-- Opening Marker --
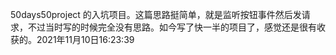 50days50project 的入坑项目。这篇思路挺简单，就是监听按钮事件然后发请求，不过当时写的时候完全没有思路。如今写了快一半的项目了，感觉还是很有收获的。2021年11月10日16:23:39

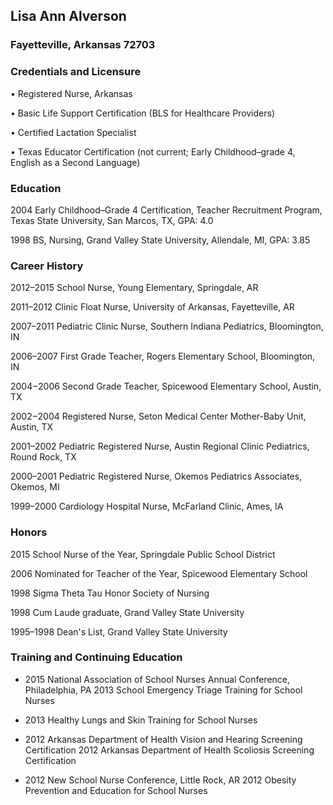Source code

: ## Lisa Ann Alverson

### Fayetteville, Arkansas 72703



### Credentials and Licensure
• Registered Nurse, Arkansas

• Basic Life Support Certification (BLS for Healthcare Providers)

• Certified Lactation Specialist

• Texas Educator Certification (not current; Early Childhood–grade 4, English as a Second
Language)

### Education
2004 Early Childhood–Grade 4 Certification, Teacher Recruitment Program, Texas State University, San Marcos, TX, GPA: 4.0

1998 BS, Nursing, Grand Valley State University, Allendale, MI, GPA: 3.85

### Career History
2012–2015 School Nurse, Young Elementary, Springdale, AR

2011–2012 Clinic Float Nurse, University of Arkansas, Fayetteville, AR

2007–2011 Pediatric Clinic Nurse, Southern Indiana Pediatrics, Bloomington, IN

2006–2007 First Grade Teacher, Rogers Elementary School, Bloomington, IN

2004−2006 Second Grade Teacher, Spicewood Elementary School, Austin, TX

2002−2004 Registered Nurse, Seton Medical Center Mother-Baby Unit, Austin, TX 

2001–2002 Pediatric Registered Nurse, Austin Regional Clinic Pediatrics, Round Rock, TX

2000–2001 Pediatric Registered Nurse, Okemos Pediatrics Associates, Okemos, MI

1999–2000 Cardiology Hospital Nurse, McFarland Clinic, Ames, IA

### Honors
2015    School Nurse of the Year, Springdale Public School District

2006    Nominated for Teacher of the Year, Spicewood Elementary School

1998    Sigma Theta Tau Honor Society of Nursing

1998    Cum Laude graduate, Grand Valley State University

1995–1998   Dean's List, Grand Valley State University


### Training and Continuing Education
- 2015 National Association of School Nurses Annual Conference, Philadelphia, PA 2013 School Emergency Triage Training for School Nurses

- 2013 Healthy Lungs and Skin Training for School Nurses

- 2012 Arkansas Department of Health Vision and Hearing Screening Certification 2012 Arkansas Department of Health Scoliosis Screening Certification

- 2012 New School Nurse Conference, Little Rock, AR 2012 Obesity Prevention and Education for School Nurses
-- Closing Marker --
-- Opening Marker --
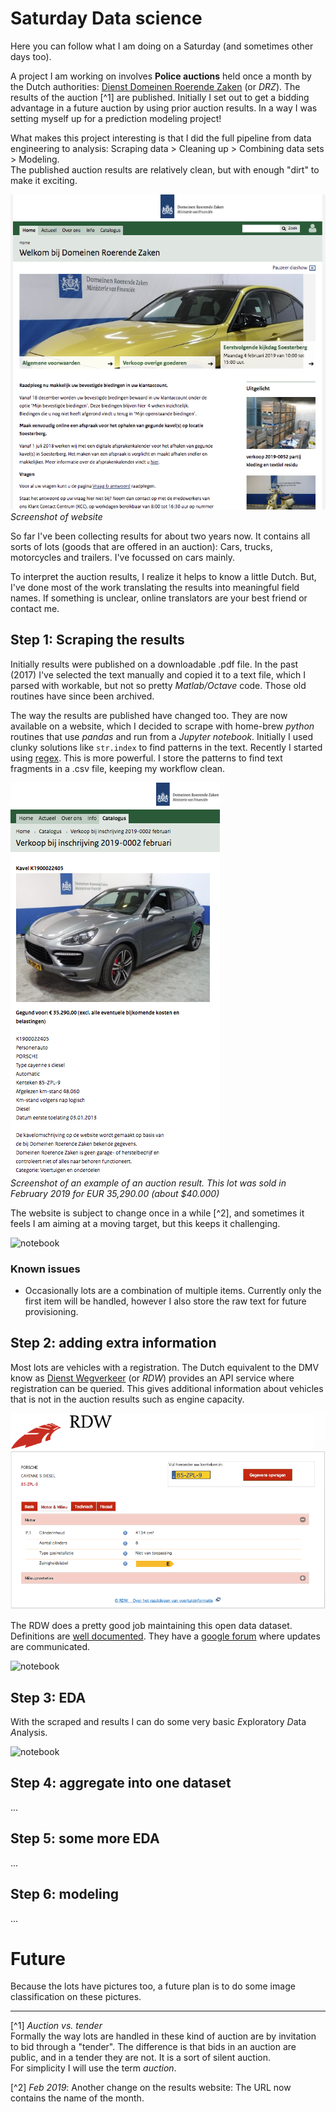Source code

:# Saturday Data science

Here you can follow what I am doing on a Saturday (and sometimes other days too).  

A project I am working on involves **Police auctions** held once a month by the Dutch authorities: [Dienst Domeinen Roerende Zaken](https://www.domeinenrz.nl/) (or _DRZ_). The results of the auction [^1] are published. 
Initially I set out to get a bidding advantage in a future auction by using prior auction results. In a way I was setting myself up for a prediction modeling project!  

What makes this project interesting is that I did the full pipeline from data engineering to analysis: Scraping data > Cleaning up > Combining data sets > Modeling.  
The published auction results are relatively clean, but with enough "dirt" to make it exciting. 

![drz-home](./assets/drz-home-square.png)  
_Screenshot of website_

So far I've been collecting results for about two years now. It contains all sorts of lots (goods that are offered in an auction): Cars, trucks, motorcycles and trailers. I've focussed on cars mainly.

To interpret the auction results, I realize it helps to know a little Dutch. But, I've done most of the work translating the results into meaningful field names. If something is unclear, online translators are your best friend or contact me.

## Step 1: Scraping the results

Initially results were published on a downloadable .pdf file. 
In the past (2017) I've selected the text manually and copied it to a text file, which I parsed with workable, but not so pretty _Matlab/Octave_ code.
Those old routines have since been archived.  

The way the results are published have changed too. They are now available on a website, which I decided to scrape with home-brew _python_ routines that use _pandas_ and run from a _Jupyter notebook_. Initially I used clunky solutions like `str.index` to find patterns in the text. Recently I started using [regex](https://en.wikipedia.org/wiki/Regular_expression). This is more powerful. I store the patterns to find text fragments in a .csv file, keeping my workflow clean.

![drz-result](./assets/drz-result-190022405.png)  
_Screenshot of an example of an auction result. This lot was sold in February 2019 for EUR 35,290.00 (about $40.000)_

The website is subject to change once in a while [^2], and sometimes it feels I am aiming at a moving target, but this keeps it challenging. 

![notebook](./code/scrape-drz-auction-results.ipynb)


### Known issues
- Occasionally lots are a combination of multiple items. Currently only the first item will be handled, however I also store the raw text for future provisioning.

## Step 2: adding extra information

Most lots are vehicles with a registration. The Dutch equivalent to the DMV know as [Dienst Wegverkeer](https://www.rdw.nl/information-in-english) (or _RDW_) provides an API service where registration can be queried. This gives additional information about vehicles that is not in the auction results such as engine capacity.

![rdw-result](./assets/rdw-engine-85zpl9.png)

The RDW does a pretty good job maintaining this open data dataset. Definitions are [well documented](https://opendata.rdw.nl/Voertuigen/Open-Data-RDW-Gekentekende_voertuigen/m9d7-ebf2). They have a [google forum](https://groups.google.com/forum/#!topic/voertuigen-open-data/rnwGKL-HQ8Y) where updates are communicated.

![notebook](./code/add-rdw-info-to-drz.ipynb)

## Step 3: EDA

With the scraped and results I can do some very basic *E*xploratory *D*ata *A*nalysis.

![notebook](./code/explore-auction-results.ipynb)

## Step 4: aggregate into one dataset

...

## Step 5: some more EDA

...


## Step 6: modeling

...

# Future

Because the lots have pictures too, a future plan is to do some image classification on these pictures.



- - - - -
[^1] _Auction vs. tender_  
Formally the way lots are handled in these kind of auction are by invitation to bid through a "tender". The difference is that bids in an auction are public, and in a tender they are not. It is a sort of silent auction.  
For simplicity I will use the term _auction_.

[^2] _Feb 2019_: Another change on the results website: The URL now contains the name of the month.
-- Closing Marker --
• _Work item_: The expected answer is one number: how many lines of the material contain the word "will".

• _Result of this exercise_: 2